Last year, in response to COVID-19, the Departments of Labor (DOL) and Treasury provided relief extending certain deadlines due to the pandemic. This relief expires on February 28, 2021, and will immediately impact COBRA, HIPAA, and claims filing deadlines. Below is an overview of the relief, effective dates, and examples.
Overview of Relief & Effective Dates:
- Under the relief, group health care plans must disregard the “outbreak period” (defined as the period of time ending 60 days following the end of the National Emergency) when determining deadlines for COBRA elections, COBRA premium payments, HIPAA special enrollment, and the filing of claims and appeals. This relief meant that if an individual was in a COBRA election or premium payment period, experienced a HIPAA Special Enrollment, or was filing a claim, the timeframe by which these events must be reported or filed was disregarded (tolled) until the end of the outbreak period.
- The relief was effective March 1, 2020.
- The law authorizes the agencies to extend deadlines due to national emergencies for up to one year. It is unclear how the one-year limit on the extensions applies to the extensions provided by the DOL and Treasury due to the COVID-19 national emergency. There are two possibilities:
- The authority for this relief expires on February 28, 2021, and the tolling of time periods ends on that date.
- The application of the one-year limit is determined on a case by case basis depending on when the particular time period (e.g., COBRA election period, HIPAA special enrollment period, etc.) would have begun for a particular individual.
Abbott is covered under the group health care plan on July 1, 2020, and then terminates employment July 15, 2020. He receives a COBRA election notice on August 1, 2020. Abbot would normally have a 60-day COBRA election period starting August 1st. However, the qualifying event has occurred during the “outbreak period” covered by the relief, which means Abbott can still elect COBRA as of today (February 19, 2021).
- Will Abbott’s 60-day election period begin to run on March 1, 2021 (meaning he will need to elect by April 29, 2021), or
- Does his 60-day election period begin to run on August 1, 2021 (assuming the outbreak period does not end before that date)?
Same as above except Abbott’s original qualifying event date occurred January 15, 2020, and his COBRA Election Notice was received on February 1, 2020, before the declaration of the National Emergency.
- Abbott has exhausted 29 days of his 60-day election period (leap year). Therefore, under the temporary rule he still has 31 days remaining to elect, and this period is on hold until the end of the outbreak period.
- The remainder of Abbott’s 60-day election period should begin to run on March 1, 2021 (meaning he will need to elect by April 1, 2021). Note: In this case the one-year limit on the extension would start running March 1, 2020, because Abbott’s COBRA election period began prior to that date.
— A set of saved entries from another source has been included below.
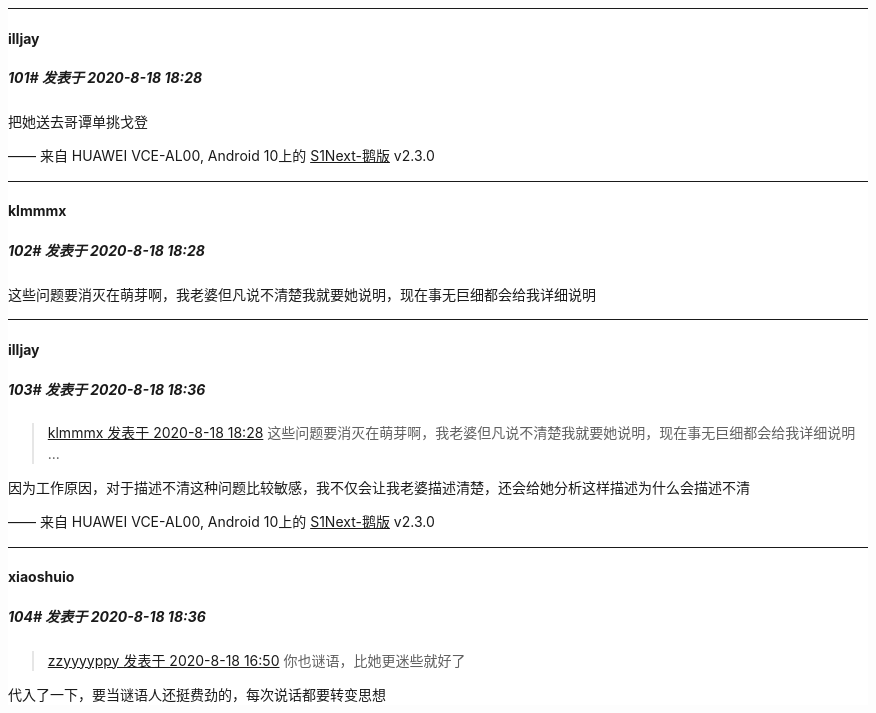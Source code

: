 



-----

####  illjay  
##### 101#       发表于 2020-8-18 18:28




把她送去哥谭单挑戈登

—— 来自 HUAWEI VCE-AL00, Android 10上的 [S1Next-鹅版](https://github.com/ykrank/S1-Next/releases) v2.3.0







-----

####  klmmmx  
##### 102#       发表于 2020-8-18 18:28




这些问题要消灭在萌芽啊，我老婆但凡说不清楚我就要她说明，现在事无巨细都会给我详细说明







-----

####  illjay  
##### 103#       发表于 2020-8-18 18:36



<blockquote><a href="httphttps://bbs.saraba1st.com/2b/forum.php?mod=redirect&amp;goto=findpost&amp;pid=48475505&amp;ptid=1955351" target="_blank">klmmmx 发表于 2020-8-18 18:28</a>
这些问题要消灭在萌芽啊，我老婆但凡说不清楚我就要她说明，现在事无巨细都会给我详细说明 ...</blockquote>
因为工作原因，对于描述不清这种问题比较敏感，我不仅会让我老婆描述清楚，还会给她分析这样描述为什么会描述不清

—— 来自 HUAWEI VCE-AL00, Android 10上的 [S1Next-鹅版](https://github.com/ykrank/S1-Next/releases) v2.3.0







-----

####  xiaoshuio  
##### 104#       发表于 2020-8-18 18:36



<blockquote><a href="httphttps://bbs.saraba1st.com/2b/forum.php?mod=redirect&amp;goto=findpost&amp;pid=48474396&amp;ptid=1955351" target="_blank">zzyyyyppy 发表于 2020-8-18 16:50</a>
你也谜语，比她更迷些就好了</blockquote>
代入了一下，要当谜语人还挺费劲的，每次说话都要转变思想
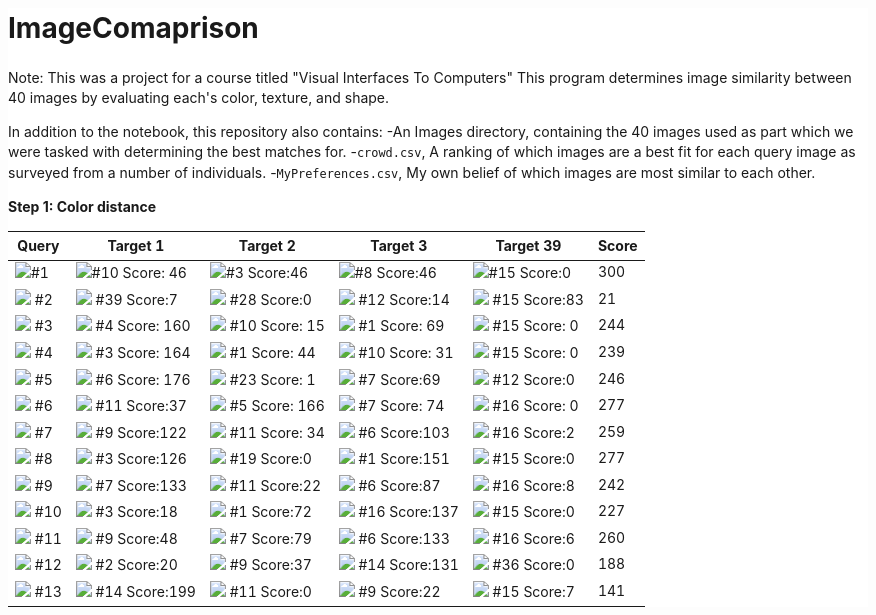 # ImageComaprison
Note: This was a project for a course titled "Visual Interfaces To Computers"
This program determines image similarity between 40 images by evaluating each's color, texture, and shape.

In addition to the notebook, this repository also contains:
-An Images directory, containing the 40 images used as part which we were tasked with determining the best matches for.
-`crowd.csv`, A ranking of which images are a best fit for each query image as surveyed from a number of individuals.
-`MyPreferences.csv`, My own belief of which images are most similar to each other.

**Step 1: Color distance**

| Query | Target 1 | Target 2 | Target 3 | Target 39 | Score |
| --- | --- | --- | --- | --- | --- |
| ![](RackMultipart20210307-4-sunm9l_html_ad07b753a89c3447.jpg)#1 | ![](RackMultipart20210307-4-sunm9l_html_4a1e37f1565a5049.jpg)#10 Score: 46 | ![](RackMultipart20210307-4-sunm9l_html_ab7487bb47ef1874.jpg)#3 Score:46 | ![](RackMultipart20210307-4-sunm9l_html_aa980dcdf90e35dc.jpg)#8 Score:46 | ![](RackMultipart20210307-4-sunm9l_html_bd7b01afe64ae669.jpg)#15 Score:0 | 300 |
| ![](RackMultipart20210307-4-sunm9l_html_9d144318e9703893.jpg) #2 | ![](RackMultipart20210307-4-sunm9l_html_ac524f5b93ee8841.jpg) #39 Score:7 | ![](RackMultipart20210307-4-sunm9l_html_87c425c7adeba145.jpg) #28 Score:0 | ![](RackMultipart20210307-4-sunm9l_html_bfea7f14052ba09f.jpg) #12 Score:14 | ![](RackMultipart20210307-4-sunm9l_html_bd7b01afe64ae669.jpg) #15 Score:83 | 21 |
| ![](RackMultipart20210307-4-sunm9l_html_ab7487bb47ef1874.jpg) #3 | ![](RackMultipart20210307-4-sunm9l_html_e21f6d0185849043.jpg) #4 Score: 160 | ![](RackMultipart20210307-4-sunm9l_html_4a1e37f1565a5049.jpg) #10 Score: 15 | ![](RackMultipart20210307-4-sunm9l_html_ad07b753a89c3447.jpg) #1 Score: 69 | ![](RackMultipart20210307-4-sunm9l_html_bd7b01afe64ae669.jpg) #15 Score: 0 | 244 |
| ![](RackMultipart20210307-4-sunm9l_html_e21f6d0185849043.jpg) #4 | ![](RackMultipart20210307-4-sunm9l_html_ab7487bb47ef1874.jpg) #3 Score: 164 | ![](RackMultipart20210307-4-sunm9l_html_ad07b753a89c3447.jpg) #1 Score: 44 | ![](RackMultipart20210307-4-sunm9l_html_4a1e37f1565a5049.jpg) #10 Score: 31 | ![](RackMultipart20210307-4-sunm9l_html_bd7b01afe64ae669.jpg) #15 Score: 0 | 239 |
| ![](RackMultipart20210307-4-sunm9l_html_b61a6052ec35133e.jpg) #5 | ![](RackMultipart20210307-4-sunm9l_html_ef2b97454f48e5ae.jpg) #6 Score: 176 | ![](RackMultipart20210307-4-sunm9l_html_69c0b9d9cbf42bf0.jpg) #23 Score: 1 | ![](RackMultipart20210307-4-sunm9l_html_33eac3186965a06a.jpg) #7 Score:69 | ![](RackMultipart20210307-4-sunm9l_html_bfea7f14052ba09f.jpg) #12 Score:0 | 246 |
| ![](RackMultipart20210307-4-sunm9l_html_ef2b97454f48e5ae.jpg) #6 | ![](RackMultipart20210307-4-sunm9l_html_d14d9990ce008827.jpg) #11 Score:37 | ![](RackMultipart20210307-4-sunm9l_html_b61a6052ec35133e.jpg) #5 Score: 166 | ![](RackMultipart20210307-4-sunm9l_html_33eac3186965a06a.jpg) #7 Score: 74 | ![](RackMultipart20210307-4-sunm9l_html_7e4a8b30221b6a40.jpg) #16 Score: 0 | 277 |
| ![](RackMultipart20210307-4-sunm9l_html_33eac3186965a06a.jpg) #7 | ![](RackMultipart20210307-4-sunm9l_html_11025979583996e0.jpg) #9 Score:122 | ![](RackMultipart20210307-4-sunm9l_html_d14d9990ce008827.jpg) #11 Score: 34 | ![](RackMultipart20210307-4-sunm9l_html_ef2b97454f48e5ae.jpg) #6 Score:103 | ![](RackMultipart20210307-4-sunm9l_html_7e4a8b30221b6a40.jpg) #16 Score:2 | 259 |
| ![](RackMultipart20210307-4-sunm9l_html_aa980dcdf90e35dc.jpg) #8 | ![](RackMultipart20210307-4-sunm9l_html_ab7487bb47ef1874.jpg) #3 Score:126 | ![](RackMultipart20210307-4-sunm9l_html_9ab196e51dec5177.jpg) #19 Score:0 | ![](RackMultipart20210307-4-sunm9l_html_ad07b753a89c3447.jpg) #1 Score:151 | ![](RackMultipart20210307-4-sunm9l_html_bd7b01afe64ae669.jpg) #15 Score:0 | 277 |
| ![](RackMultipart20210307-4-sunm9l_html_11025979583996e0.jpg) #9 | ![](RackMultipart20210307-4-sunm9l_html_33eac3186965a06a.jpg) #7 Score:133 | ![](RackMultipart20210307-4-sunm9l_html_d14d9990ce008827.jpg) #11 Score:22 | ![](RackMultipart20210307-4-sunm9l_html_ef2b97454f48e5ae.jpg) #6 Score:87 | ![](RackMultipart20210307-4-sunm9l_html_7e4a8b30221b6a40.jpg) #16 Score:8 | 242 |
| ![](RackMultipart20210307-4-sunm9l_html_4a1e37f1565a5049.jpg) #10 | ![](RackMultipart20210307-4-sunm9l_html_ab7487bb47ef1874.jpg) #3 Score:18 | ![](RackMultipart20210307-4-sunm9l_html_ad07b753a89c3447.jpg) #1 Score:72 | ![](RackMultipart20210307-4-sunm9l_html_7e4a8b30221b6a40.jpg) #16 Score:137 | ![](RackMultipart20210307-4-sunm9l_html_bd7b01afe64ae669.jpg) #15 Score:0 | 227 |
| ![](RackMultipart20210307-4-sunm9l_html_d14d9990ce008827.jpg) #11 | ![](RackMultipart20210307-4-sunm9l_html_11025979583996e0.jpg) #9 Score:48 | ![](RackMultipart20210307-4-sunm9l_html_33eac3186965a06a.jpg) #7 Score:79 | ![](RackMultipart20210307-4-sunm9l_html_ef2b97454f48e5ae.jpg) #6 Score:133 | ![](RackMultipart20210307-4-sunm9l_html_7e4a8b30221b6a40.jpg) #16 Score:6 | 260 |
| ![](RackMultipart20210307-4-sunm9l_html_bfea7f14052ba09f.jpg) #12 | ![](RackMultipart20210307-4-sunm9l_html_9d144318e9703893.jpg) #2 Score:20 | ![](RackMultipart20210307-4-sunm9l_html_11025979583996e0.jpg) #9 Score:37 | ![](RackMultipart20210307-4-sunm9l_html_b5c231fc453de17b.jpg) #14 Score:131 | ![](RackMultipart20210307-4-sunm9l_html_832909bbafaa93cb.jpg) #36 Score:0 | 188 |
| ![](RackMultipart20210307-4-sunm9l_html_4ef9b65c9234c45.jpg) #13 | ![](RackMultipart20210307-4-sunm9l_html_b5c231fc453de17b.jpg) #14 Score:199 | ![](RackMultipart20210307-4-sunm9l_html_d14d9990ce008827.jpg) #11 Score:0 | ![](RackMultipart20210307-4-sunm9l_html_11025979583996e0.jpg) #9 Score:22 | ![](RackMultipart20210307-4-sunm9l_html_bd7b01afe64ae669.jpg) #15 Score:7 | 141 |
Currently, neither the DOL nor Treasury have provided any guidance on this issue.
We see these as two possible interpretations of the law. Plan Sponsors will need to decide how the temporary extended timeframes will apply and then check with carriers or stop-loss carriers to confirm these entities will honor the Plan Sponsor’s application of the requirements.
While we are awaiting guidance:
- If the Plan Sponsor intends to run election and notification timeframes beginning on March 1, the employer will need to be ready to change this approach if agency guidance provides the timeframes begin to run form the occurrence of the event, rather than all time frames beginning to run as of March 1, 2021.
- If the Plan Sponsor intends to run the timeframes from the one-year anniversary of the original date of the occurrence, note that COBRA and claims timeframes apply to other group health plans (dental, vision, etc.), and carriers and stop-loss carriers need to agree to this approach.
The Hays Research and Compliance team will continue to monitor the situation and provide updates as they are received.
Please be advised that any and all information, comments, analysis, and/or recommendations set forth above relative to the possible impact of COVID-19 on potential insurance coverage or other policy implications are intended solely for informational purposes and should not be relied upon as legal or medical advice. As an insurance broker, we have no authority to make coverage decisions as that ability rests solely with the issuing carrier. Therefore, all claims should be submitted to the carrier for evaluation. The positions expressed herein are opinions only and are not to be construed as any form of guarantee or warranty. Finally, given the extremely dynamic and rapidly evolving COVID-19 situation, comments above do not take into account any applicable pending or future legislation introduced with the intent to override, alter or amend current policy language.